Her husband doesn't have much room to criticize. Ken's jam-packed project list includes communications director for U.S. Rep. Brenda Lawrence (D-Southfield), whom he helped move from Southfield mayor to 14th District congresswoman as her campaign consultant; Michigan Democratic Party activist; mentor and spokesperson for Big Brothers Big Sisters of Metropolitan Detroit; and author of three books, all about the Black experience in Detroit. His latest, Soul on Air: Blacks Who Helped to Define Radio in Detroit, was published in June.
The book has gained considerable exposure around Detroit, especially since its release coincided with Black Music Month. "They're steady," Ken notes. "Books don't get you rich, but it's more critical acclaim. What I'm hoping to do is build enough of a business model with the books to where I'm just doing that, because that's where my passion is. I really have found a new calling."
Their united calling, however, is their son (where did they find the time?), Jackson. The irrepressible 6-year-old, better known as "Jax," provides comic relief for their social media accounts and compelled both Kim and Ken to view their undertakings with new perspective. In his eight years with BBBS, "The kid I mentor now, Jackson has literally grown up with him," notes Ken, 47. "My mentee is 12, Jackson's almost 7—and it may sound like a cliché but by doing this work I gain a little brother and Jax gets a big brother.
"At one point we had a 'waiting to be matched' list, kids in the program but waiting to be paired with mentors, of more than 100, and at least two-thirds of them were Black. So we established a program called '100 Mentors in 100 Days,' using the first 100 days of the year for our active recruitment campaign. That's important work for me, the one seminal thing outside of political activity that I've remained committed to."
Kim's commitment to education is manifest through her board seat at Wayne State, where she helped spearhead the bestowing of an honorary degree to civil rights martyr Viola Liuzzo, the first posthumous degree in the university's history. "They said 'no' 10 years ago because they'd never done it before," says Kim, 46. "That's a minor win, and there are a lot more serious problems at Wayne State, but it is gratifying to see something like that happen. We're trying to help Jackson understand how important it is to give back to the community."
"Uh, honey," Ken pipes up, "Wayne State doesn't have problems. They have challenges. I'm the PR guy."
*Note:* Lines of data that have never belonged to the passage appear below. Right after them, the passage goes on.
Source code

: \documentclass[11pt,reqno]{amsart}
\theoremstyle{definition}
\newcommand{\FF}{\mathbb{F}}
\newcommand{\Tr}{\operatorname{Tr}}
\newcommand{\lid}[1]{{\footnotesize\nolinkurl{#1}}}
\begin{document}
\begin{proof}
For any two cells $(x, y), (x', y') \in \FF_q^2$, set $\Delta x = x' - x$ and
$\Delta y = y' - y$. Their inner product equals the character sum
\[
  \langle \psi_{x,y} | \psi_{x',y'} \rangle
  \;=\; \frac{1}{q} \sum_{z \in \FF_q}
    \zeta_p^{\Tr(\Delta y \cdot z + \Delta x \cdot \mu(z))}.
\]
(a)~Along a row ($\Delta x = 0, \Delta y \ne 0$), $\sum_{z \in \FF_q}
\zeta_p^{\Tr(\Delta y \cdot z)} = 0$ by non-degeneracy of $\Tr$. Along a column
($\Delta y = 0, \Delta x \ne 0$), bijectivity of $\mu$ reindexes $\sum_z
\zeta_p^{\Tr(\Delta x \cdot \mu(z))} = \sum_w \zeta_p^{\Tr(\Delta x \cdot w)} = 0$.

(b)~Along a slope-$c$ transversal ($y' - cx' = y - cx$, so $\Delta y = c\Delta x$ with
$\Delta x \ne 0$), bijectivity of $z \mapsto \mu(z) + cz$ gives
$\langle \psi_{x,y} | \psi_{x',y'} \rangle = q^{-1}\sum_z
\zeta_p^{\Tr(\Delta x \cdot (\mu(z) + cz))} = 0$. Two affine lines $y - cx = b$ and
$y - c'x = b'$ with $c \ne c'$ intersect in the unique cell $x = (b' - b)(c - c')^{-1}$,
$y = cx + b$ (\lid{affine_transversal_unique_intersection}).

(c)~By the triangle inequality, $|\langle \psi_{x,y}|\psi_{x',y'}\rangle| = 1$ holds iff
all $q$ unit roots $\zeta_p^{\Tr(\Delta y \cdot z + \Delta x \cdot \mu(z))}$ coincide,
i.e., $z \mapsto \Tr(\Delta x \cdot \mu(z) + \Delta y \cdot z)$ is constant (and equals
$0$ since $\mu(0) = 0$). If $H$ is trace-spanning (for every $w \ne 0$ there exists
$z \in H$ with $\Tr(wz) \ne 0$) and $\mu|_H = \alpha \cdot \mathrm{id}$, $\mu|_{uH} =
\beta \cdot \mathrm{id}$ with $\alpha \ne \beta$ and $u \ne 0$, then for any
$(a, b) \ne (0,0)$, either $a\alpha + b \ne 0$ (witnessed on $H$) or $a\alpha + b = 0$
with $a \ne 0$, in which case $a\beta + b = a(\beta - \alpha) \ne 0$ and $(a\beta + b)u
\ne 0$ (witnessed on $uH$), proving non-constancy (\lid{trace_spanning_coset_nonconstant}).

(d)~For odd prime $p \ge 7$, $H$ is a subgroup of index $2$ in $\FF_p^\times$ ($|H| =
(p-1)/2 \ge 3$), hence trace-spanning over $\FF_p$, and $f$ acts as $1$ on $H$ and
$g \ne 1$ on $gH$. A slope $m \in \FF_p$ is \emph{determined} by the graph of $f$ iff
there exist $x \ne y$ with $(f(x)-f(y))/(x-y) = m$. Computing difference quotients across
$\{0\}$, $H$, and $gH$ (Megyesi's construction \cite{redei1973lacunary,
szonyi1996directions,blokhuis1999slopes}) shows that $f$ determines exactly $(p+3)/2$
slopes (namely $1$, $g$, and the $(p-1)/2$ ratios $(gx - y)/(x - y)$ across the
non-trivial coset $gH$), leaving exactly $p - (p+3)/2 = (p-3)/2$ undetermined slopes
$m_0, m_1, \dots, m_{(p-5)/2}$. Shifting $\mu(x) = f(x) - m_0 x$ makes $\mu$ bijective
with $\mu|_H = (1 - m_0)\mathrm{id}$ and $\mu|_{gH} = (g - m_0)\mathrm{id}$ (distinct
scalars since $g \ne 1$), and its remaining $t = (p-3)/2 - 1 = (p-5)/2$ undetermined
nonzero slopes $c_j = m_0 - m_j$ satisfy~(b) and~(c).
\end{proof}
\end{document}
On top of it all, Ken is a long distance runner who has competed in the last seven Detroit Free Press/Talmer Bank Marathons, and a familiar sight along downtown streets. "I chaired the Democratic Party's African-American Leadership Awards recently, and the emcee who introduced me spent half his time talking about how my husband runs around with no shirt on," says Kim. "I'm thinking, 'What's that got to do with me?'"
JIM MCFARLIN IS A VETERAN DETROIT ENTERTAINMENT AND MEDIA WRITER NOW BASED OUTSIDE CHICAGO.